• _WHAT TO PRODUCE_: Among the records below, find the lines with the word "other" and copy them.

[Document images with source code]
◇ ◇ ◇
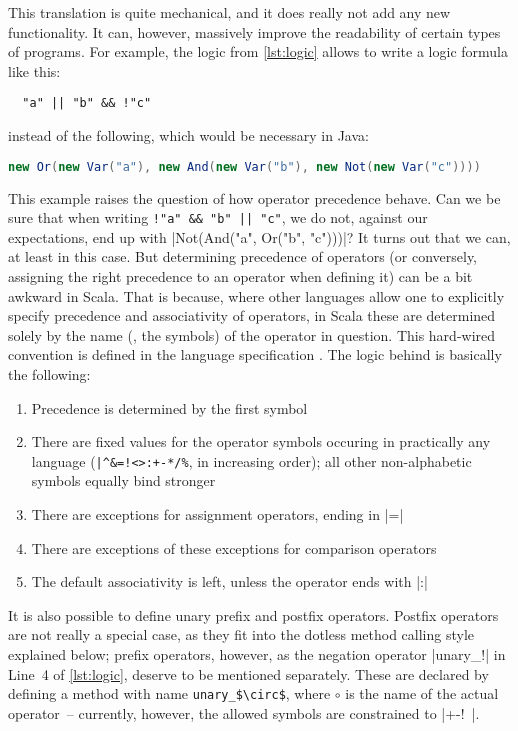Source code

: This translation is quite mechanical, and it does really not add any new functionality. It can,
however, massively improve the readability of certain types of programs. For example, the logic
\dsl{} from \autoref{lst:logic} allows to write a logic formula like this:
\begin{lstlisting}
  "a" || "b" && !"c"
\end{lstlisting}
instead of the following, which would be necessary in Java:
\begin{lstlisting}[language=Java]
  new Or(new Var("a"), new And(new Var("b"), new Not(new Var("c"))))
\end{lstlisting}

This example raises the question of how operator precedence behave. Can we be sure that when writing
\lstinline[style=inline]{!"a" && "b" || "c"}, we do not, against our expectations, end up with %
|Not(And("a", Or("b", "c")))|? It turns out that we can, at least in this case. But determining
precedence of operators (or conversely, assigning the right precedence to an operator when defining
it) can be a bit awkward in Scala. That is because, where other languages allow one to explicitly
specify precedence and associativity of operators, in Scala these are determined solely by the name
(\ie, the symbols) of the operator in question. This hard-wired convention is defined in the
language specification \cite[][Chapter~6.12]{odersky2014:scala_spec}. The logic behind is basically
the following:
\begin{enumerate}\label{operators}
\item Precedence is determined by the first symbol
\item There are fixed values for the operator symbols occuring in practically any language
  (\lstinline[style=inline]{|^&=!<>:+-*/%}, in increasing order); all other non-alphabetic symbols
  equally bind stronger
\item There are exceptions for assignment operators, ending in |=|
\item There are exceptions of these exceptions for comparison operators
\item The default associativity is left, unless the operator ends with |:|
\end{enumerate}

It is also possible to define unary prefix and postfix operators. Postfix operators are not really a
special case, as they fit into the dotless method calling style explained below; prefix operators,
however, as the negation operator |unary_!| in Line~4 of \autoref{lst:logic}, deserve to be
mentioned separately. These are declared by defining a method with name
\lstinline[mathescape]|unary_$\circ$|, where \(\circ\) is the name of the actual operator~--
currently, however, the allowed symbols are constrained to |+-!~|.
◇ ◇ ◇
• _TASK RESPONSE_:
it) can be a bit awkward in Scala. That is because, where other languages allow one to explicitly
  (\lstinline[style=inline]{|^&=!<>:+-*/%}, in increasing order); all other non-alphabetic symbols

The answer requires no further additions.